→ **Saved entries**
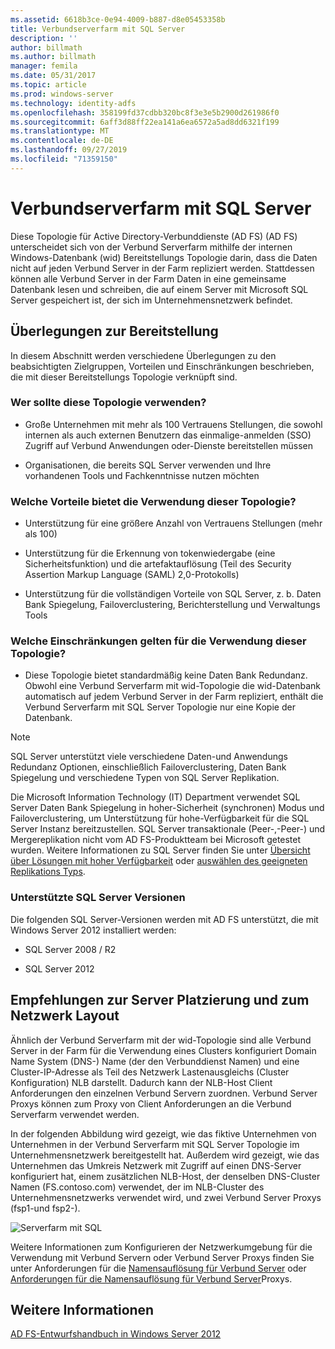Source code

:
 ```yaml
---
ms.assetid: 6618b3ce-0e94-4009-b887-d8e05453358b
title: Verbundserverfarm mit SQL Server
description: ''
author: billmath
ms.author: billmath
manager: femila
ms.date: 05/31/2017
ms.topic: article
ms.prod: windows-server
ms.technology: identity-adfs
ms.openlocfilehash: 358199fd37cdbb320bc8f3e3e5b2900d261986f0
ms.sourcegitcommit: 6aff3d88ff22ea141a6ea6572a5ad8dd6321f199
ms.translationtype: MT
ms.contentlocale: de-DE
ms.lasthandoff: 09/27/2019
ms.locfileid: "71359150"
---
```

# <a name="federation-server-farm-using-sql-server"></a>Verbundserverfarm mit SQL Server

Diese Topologie für Active Directory-Verbunddienste (AD FS) \(AD FS\) unterscheidet sich von der Verbund Serverfarm mithilfe der internen Windows-Datenbank \(wid\) Bereitstellungs Topologie darin, dass die Daten nicht auf jeden Verbund Server in der Farm repliziert werden. Stattdessen können alle Verbund Server in der Farm Daten in eine gemeinsame Datenbank lesen und schreiben, die auf einem Server mit Microsoft SQL Server gespeichert ist, der sich im Unternehmensnetzwerk befindet.  
  
## <a name="deployment-considerations"></a>Überlegungen zur Bereitstellung  
In diesem Abschnitt werden verschiedene Überlegungen zu den beabsichtigten Zielgruppen, Vorteilen und Einschränkungen beschrieben, die mit dieser Bereitstellungs Topologie verknüpft sind.  
  
### <a name="who-should-use-this-topology"></a>Wer sollte diese Topologie verwenden?  
  
-   Große Unternehmen mit mehr als 100 Vertrauens Stellungen, die sowohl internen als auch externen Benutzern das einmalige\-anmelden \(SSO\) Zugriff auf Verbund Anwendungen oder-Dienste bereitstellen müssen  
  
-   Organisationen, die bereits SQL Server verwenden und Ihre vorhandenen Tools und Fachkenntnisse nutzen möchten  
  
### <a name="what-are-the-benefits-of-using-this-topology"></a>Welche Vorteile bietet die Verwendung dieser Topologie?  
  
-   Unterstützung für eine größere Anzahl von Vertrauens Stellungen \(mehr als 100\)  
  
-   Unterstützung für die Erkennung von tokenwiedergabe \(eine Sicherheitsfunktion\) und die artefaktauflösung \(Teil des Security Assertion Markup Language \(SAML\) 2,0-Protokolls\)  
  
-   Unterstützung für die vollständigen Vorteile von SQL Server, z. b. Daten Bank Spiegelung, Failoverclustering, Berichterstellung und Verwaltungs Tools  
  
### <a name="what-are-the-limitations-of-using-this-topology"></a>Welche Einschränkungen gelten für die Verwendung dieser Topologie?  
  
-   Diese Topologie bietet standardmäßig keine Daten Bank Redundanz. Obwohl eine Verbund Serverfarm mit wid-Topologie die wid-Datenbank automatisch auf jedem Verbund Server in der Farm repliziert, enthält die Verbund Serverfarm mit SQL Server Topologie nur eine Kopie der Datenbank.  
  
> [!NOTE]  
> SQL Server unterstützt viele verschiedene Daten-und Anwendungs Redundanz Optionen, einschließlich Failoverclustering, Daten Bank Spiegelung und verschiedene Typen von SQL Server Replikation.  
  
Die Microsoft Information Technology \(IT\) Department verwendet SQL Server Daten Bank Spiegelung in hoher\-Sicherheit \(synchronen\) Modus und Failoverclustering, um Unterstützung für hohe\-Verfügbarkeit für die SQL Server Instanz bereitzustellen. SQL Server transaktionale \(Peer\-,\-Peer-\) und Mergereplikation nicht vom AD FS-Produktteam bei Microsoft getestet wurden. Weitere Informationen zu SQL Server finden Sie unter [Übersicht über Lösungen mit hoher Verfügbarkeit](https://go.microsoft.com/fwlink/?LinkId=179853) oder [auswählen des geeigneten Replikations Typs](https://go.microsoft.com/fwlink/?LinkId=214648).  
  
### <a name="supported-sql-server-versions"></a>Unterstützte SQL Server Versionen  
Die folgenden SQL Server-Versionen werden mit AD FS unterstützt, die mit Windows Server 2012 installiert werden:  
  
-   SQL Server 2008 \/ R2  
  
-   SQL Server 2012  
  
## <a name="server-placement-and-network-layout-recommendations"></a>Empfehlungen zur Server Platzierung und zum Netzwerk Layout  
Ähnlich der Verbund Serverfarm mit der wid-Topologie sind alle Verbund Server in der Farm für die Verwendung eines Clusters konfiguriert Domain Name System \(DNS-\) Name \(der den Verbunddienst Namen\) und eine Cluster-IP-Adresse als Teil des Netzwerk Lastenausgleichs \(Cluster Konfiguration\) NLB darstellt. Dadurch kann der NLB-Host Client Anforderungen den einzelnen Verbund Servern zuordnen. Verbund Server Proxys können zum Proxy von Client Anforderungen an die Verbund Serverfarm verwendet werden.  
  
In der folgenden Abbildung wird gezeigt, wie das fiktive Unternehmen von Unternehmen in der Verbund Serverfarm mit SQL Server Topologie im Unternehmensnetzwerk bereitgestellt hat. Außerdem wird gezeigt, wie das Unternehmen das Umkreis Netzwerk mit Zugriff auf einen DNS-Server konfiguriert hat, einem zusätzlichen NLB-Host, der denselben DNS-Cluster Namen \(FS.contoso.com\) verwendet, der im NLB-Cluster des Unternehmensnetzwerks verwendet wird, und zwei Verbund Server Proxys \(fsp1-und fsp2-\).  
  
![Serverfarm mit SQL](media/FarmSQLProxies.gif)  
  
Weitere Informationen zum Konfigurieren der Netzwerkumgebung für die Verwendung mit Verbund Servern oder Verbund Server Proxys finden Sie unter Anforderungen für die [Namensauflösung für Verbund Server](Name-Resolution-Requirements-for-Federation-Servers.md) oder [Anforderungen für die Namensauflösung für Verbund Server](Name-Resolution-Requirements-for-Federation-Server-Proxies.md)Proxys.  
  
## <a name="see-also"></a>Weitere Informationen
[AD FS-Entwurfshandbuch in Windows Server 2012](AD-FS-Design-Guide-in-Windows-Server-2012.md)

→ **TASK DESCRIPTION**
For every line of the records that includes the string "verschiedene", add one to a tally; the answer is that tally alone.

→ **FINISHED TASK**
2